*WORK TO COMPLETE*
Each line of the data below holding the word "image" must be copied.

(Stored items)
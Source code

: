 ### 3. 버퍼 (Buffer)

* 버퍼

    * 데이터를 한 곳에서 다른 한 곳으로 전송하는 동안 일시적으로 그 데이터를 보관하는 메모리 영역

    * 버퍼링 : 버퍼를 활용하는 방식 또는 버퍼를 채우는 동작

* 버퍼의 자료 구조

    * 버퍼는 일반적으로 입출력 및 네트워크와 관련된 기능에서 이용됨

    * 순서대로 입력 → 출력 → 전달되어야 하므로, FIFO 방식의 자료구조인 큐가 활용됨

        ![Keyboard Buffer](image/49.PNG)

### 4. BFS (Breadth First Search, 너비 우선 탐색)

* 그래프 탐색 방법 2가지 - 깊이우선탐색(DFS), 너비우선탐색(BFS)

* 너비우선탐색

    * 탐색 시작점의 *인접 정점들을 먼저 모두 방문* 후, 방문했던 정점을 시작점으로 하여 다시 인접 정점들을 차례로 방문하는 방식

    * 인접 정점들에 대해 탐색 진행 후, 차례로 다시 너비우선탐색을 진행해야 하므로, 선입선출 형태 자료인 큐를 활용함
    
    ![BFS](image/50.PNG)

*EXPECTED ANSWER*
        ![Keyboard Buffer](image/49.PNG)
    ![BFS](image/50.PNG)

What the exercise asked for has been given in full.